Canada's Shaw Communications sells media arm to Corus for C$2.65 billion

TORONTO (Reuters) - Canada’s Shaw Communications Inc said on Wednesday that it would sell its media unit to Corus Entertainment Inc for C$2.65 billion ($1.9 billion), gaining funding for its Wind Mobile purchase and sending its shares up nearly 7 percent.

The Shaw logo is pictured on their Barlow Trail building, home to the annual Shaw AGM, in Calgary, Alberta January 14, 2014. REUTERS/Todd Korol

Corus, which operates a network of Canadian radio stations and prominent children’s television channels including YTV, Nickelodeon and Cartoon Network, will add channels like National Geographic, Food Network Canada, and HGTV Canada, boosting its family entertainment offerings.

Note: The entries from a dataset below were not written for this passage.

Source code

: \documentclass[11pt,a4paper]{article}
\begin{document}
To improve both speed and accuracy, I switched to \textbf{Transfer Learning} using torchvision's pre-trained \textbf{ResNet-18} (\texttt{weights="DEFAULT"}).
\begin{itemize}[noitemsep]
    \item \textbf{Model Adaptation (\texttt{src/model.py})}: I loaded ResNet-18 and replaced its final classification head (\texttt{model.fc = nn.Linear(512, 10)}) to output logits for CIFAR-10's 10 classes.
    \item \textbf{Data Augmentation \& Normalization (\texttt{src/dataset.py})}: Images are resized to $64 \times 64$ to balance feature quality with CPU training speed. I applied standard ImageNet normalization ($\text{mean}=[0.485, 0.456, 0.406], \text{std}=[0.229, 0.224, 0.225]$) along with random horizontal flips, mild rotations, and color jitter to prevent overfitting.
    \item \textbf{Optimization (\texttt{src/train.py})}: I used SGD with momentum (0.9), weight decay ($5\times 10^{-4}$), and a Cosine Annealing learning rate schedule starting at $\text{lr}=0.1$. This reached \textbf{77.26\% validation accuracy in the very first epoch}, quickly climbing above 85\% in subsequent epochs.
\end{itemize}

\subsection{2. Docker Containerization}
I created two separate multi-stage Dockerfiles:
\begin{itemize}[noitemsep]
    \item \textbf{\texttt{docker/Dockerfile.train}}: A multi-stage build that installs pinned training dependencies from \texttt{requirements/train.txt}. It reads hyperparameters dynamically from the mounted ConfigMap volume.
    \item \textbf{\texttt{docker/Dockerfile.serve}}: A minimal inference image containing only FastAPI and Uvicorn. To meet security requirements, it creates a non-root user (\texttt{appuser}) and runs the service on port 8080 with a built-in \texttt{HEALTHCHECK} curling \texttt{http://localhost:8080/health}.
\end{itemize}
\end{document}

Corus, which was spun off from Shaw more than 15 years ago will also be acquiring the Global television network in the cash-and-stock deal. The Shaw family still holds majority control of both companies.

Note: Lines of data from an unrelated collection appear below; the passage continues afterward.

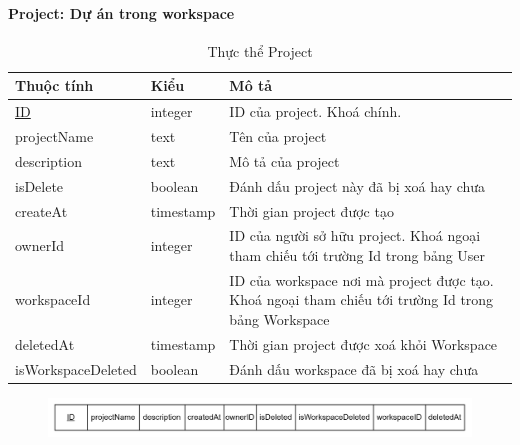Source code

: \paragraph{Project: Dự án trong workspace}
\begin{center}
        \begin{table}[!h]
                \begin{tabular}{ |p{4cm} |p{3cm} |p{7cm}|} 
                        \hline
                                Thuộc tính & Kiểu & Mô tả \\ [0.5ex] 
                        \hline
                                \underline{ID} & integer & ID của project. Khoá chính. \\ 
                        \hline
                                projectName & text & Tên của project \\
                        \hline
                                description & text & Mô tả của project \\
                        \hline
                                isDelete & boolean & Đánh dấu project này đã bị xoá hay chưa \\
                        \hline
                                createAt & timestamp & Thời gian project được tạo \\
                        \hline
                                ownerId & integer & ID của người sở hữu project.
                                Khoá ngoại tham chiếu tới trường Id trong bảng User \\
                        \hline
                                workspaceId & integer & ID của workspace nơi mà project được tạo. Khoá ngoại tham chiếu tới trường Id trong bảng Workspace \\
                        \hline
                                deletedAt & timestamp & Thời gian project được xoá khỏi Workspace \\
                        \hline
                                isWorkspaceDeleted & boolean & Đánh dấu workspace đã bị xoá hay chưa \\
                        \hline
                \end{tabular}
                \caption{Thực thể Project}
        \end{table}
\end{center}

\begin{figure}[H]
        \centering
        \includegraphics[width=\textwidth]{Content/Phân tích và thiết kế hệ thống/images/ERD_mapping/project_mapping.png}
        \label{fig:Thực thể Project}
\end{figure}

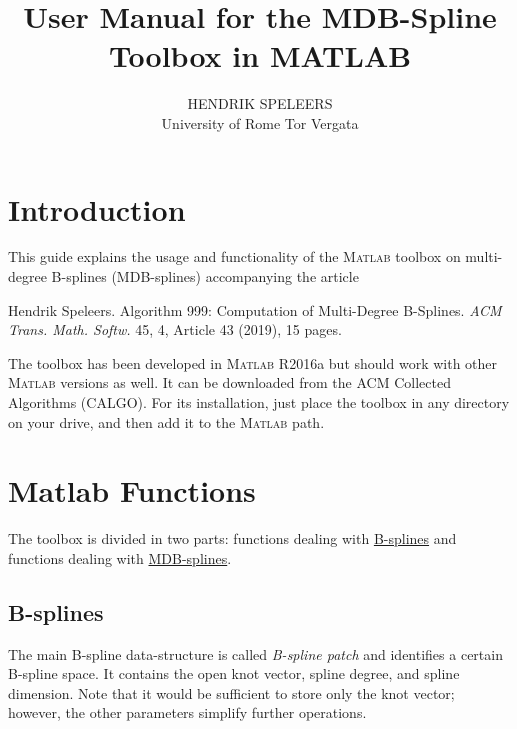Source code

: \documentclass[10pt]{./acmtrans2e}
\title{User Manual for the MDB-Spline Toolbox in {MATLAB}}
\author{HENDRIK SPELEERS\\University of Rome Tor Vergata}
\newcommand{\Matlab}{\textsc{Matlab} }
\begin{document}
\maketitle

\vspace*{-0.7cm}

\section{Introduction}

This guide explains the usage and functionality of the \Matlab toolbox on multi-degree B-splines (MDB-splines) accompanying the article

\begin{center}
\begin{minipage}{0.87\textwidth}
Hendrik Speleers. Algorithm 999: Computation of Multi-Degree B-Splines. \emph{ACM Trans. Math. Softw.} 45, 4, Article 43 (2019), 15 pages.
\end{minipage}
\end{center}

\noindent The toolbox has been developed in \Matlab R2016a but should work with other \Matlab versions as well. 
It can be downloaded from the ACM Collected Algorithms (CALGO). For its installation, just place the toolbox in any directory on your drive, and then add it to the \Matlab path.


\section{Matlab Functions}

The toolbox is divided in two parts: functions dealing with \hyperref[sec:matlab-b]{B-splines} and functions dealing with \hyperref[sec:matlab-mdb]{MDB-splines}. 

\subsection{B-splines}\label{sec:matlab-b}

The main B-spline data-structure is called \emph{B-spline patch} and identifies a certain B-spline space. It contains the open knot vector, spline degree, and spline dimension.
Note that it would be sufficient to store only the knot vector; however, the other parameters simplify further operations.
\end{document}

“This combination fits like a glove,” Corus Chief Executive Officer Doug Murphy said on a conference call. He added that the deal would let the company achieve significant operating efficiencies and gain access to new markets to drive growth.

Corus shares were up 2.4 percent at C$11.90 in morning trading, while Shaw jumped 6.6 percent to C$25.12.

The transaction is the latest in a flurry of activity in the typically staid Canadian telecom and media industry.

Last month, Shaw struck a deal to acquire Wind Mobile, the country’s fourth-largest wireless company, for C$1.6 billion. Earlier in 2015, Rogers Communications Inc’s bought smaller rival Mobilicity for C$465 million.

Shaw will get about C$1.85 billion in cash and 71 million of Corus Class B shares.

In a note, Desjardins analyst Maher Yaghi dubbed Shaw’s move to refocus “a better direction for the company and its shareholders in the long term.”

The diversification the deal brings to Corus’ portfolio of channels also strengthens it ahead of regulatory changes that will offer Canadians more freedom to pick and choose channels.

The changes mean that cable and satellite providers will have to offer viewers an affordable basic package of channels and let them to choose others.

Most distributors currently package groups of channels into thematic bundles, which they say means more choice is available at a lower per-channel cost. Consumer advocates complain that viewers are forced to pay for channels they never watch.

Corus’ portfolio after the deal closes will include 45 specialty television channels, 39 radio stations, 15 conventional television stations, and other assets.

The companies expect the deal to close in the third quarter, and Corus said it would immediately add to earnings and free cash flow on a per-share basis.